Elizabeth Greenwood sets out to learn about how to fake one’s death while feeling some serious stress about the amount of her student loans. I kind of wish she had gone into how our culture has gotten seriously out of control with the “you must go to college even if you don’t know what you want to go to college for” mindset we seem to force onto teenagers, therefore pressuring them into taking out tens of thousands of dollars in loans for a weak-ass Liberal Arts degree that won’t help them get a single job, but I digress. She owes a shit ton of money and is facing a lifetime of trying to pay it back, when someone jokes “Or you could fake your own death” and she thinks HOLY SHIT YES I COULD FAKE MY DEATH! And then she decided that researching pseudocide and writing a book about it was probably a smarter choice overall, and here we are.

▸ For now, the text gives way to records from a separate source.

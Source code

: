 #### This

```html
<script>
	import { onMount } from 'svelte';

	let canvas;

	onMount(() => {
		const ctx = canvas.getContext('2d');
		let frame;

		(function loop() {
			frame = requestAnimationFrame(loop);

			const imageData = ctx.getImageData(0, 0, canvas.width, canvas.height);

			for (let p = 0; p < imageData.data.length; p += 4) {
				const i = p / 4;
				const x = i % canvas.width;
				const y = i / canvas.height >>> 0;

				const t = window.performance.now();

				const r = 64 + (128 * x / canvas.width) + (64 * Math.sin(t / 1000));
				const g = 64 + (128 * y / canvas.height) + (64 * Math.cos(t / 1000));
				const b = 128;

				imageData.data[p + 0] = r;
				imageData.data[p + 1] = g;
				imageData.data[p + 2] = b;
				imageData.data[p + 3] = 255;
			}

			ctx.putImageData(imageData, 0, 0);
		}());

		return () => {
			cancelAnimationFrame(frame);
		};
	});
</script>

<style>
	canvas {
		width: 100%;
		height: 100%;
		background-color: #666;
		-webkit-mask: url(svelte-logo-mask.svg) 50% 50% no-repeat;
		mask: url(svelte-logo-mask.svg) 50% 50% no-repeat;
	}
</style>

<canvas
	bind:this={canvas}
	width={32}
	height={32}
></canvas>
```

So, the beginning of this book was crazy interesting. You know those books that lead you to sprinkle random facts from it into conversations even if it’s not even closely related to the topic you were discussing? Yeah I had that going on. SO fun! The early chapters focus a lot on her interviews with people who work in some way with disappearing people. Frank Ahearn is a “privacy consultant” and an expert in helping people disappear, and he talks a lot about the various reasons someone might not want to be found, and the major ways in which people trip up and get themselves found. Since such a big reason for pseudocide is insurance fraud, she also talks with Steve Rambam, who provides insight into how pseudocide comes into play in bogus insurance claims. Her work with these two men was really in depth, and are probably my favorite parts of the book.
The book starts to slip a bit when she talks to John Darwin, known (apparently) for faking his death and succeeding, until he turned himself in six years later. While I’m sure it was awesome to score an interview with someone who kind of succeeded at the thing, she spent a LOT of time talking to him, and he comes off as kind of a wang. According to Elizabeth, he spent a lot of their interview time talking about how much women throw themselves as him and how easily he can hook up with younger chicks. EWW. I don’t really think he deserved quite the amount of page space (or listening time) that Greenwood gave to him, and I got bored with the chapter on him. She does use his story to touch a little bit on how faking your own death can affect family and loved ones, but overall I’d pass. She was weirdly emotionally invested in talking to him. And then she dives into famous people rumored to have faked their deaths, and this is where I realized this book wasn’t going to be as awesomesauce as it initially seemed (maybe that’s why Mindy deleted her Instagram photo??). The distance between my interest in how people try to fake their deaths and my interest in people who spend their lives researching clues to prove Michael Jackson is still alive is VAST. I just do not give a shit if Elvis is really sittin somewhere gorging himself on peanut butter and banana sandwiches. This just felt like she was really stretching to meet that page count.
Anyways, this was still a really interesting read and I do recommend it. It was fun to listen to, and who knows? Maybe some of the information will be of use to me someday. Who knows where my journey will take me? It might just be that it takes me to living in some place where no one knows my name and I don’t own or drive a car because getting pulled over by the police for some minor traffic infraction is a really easy way to blow your cover.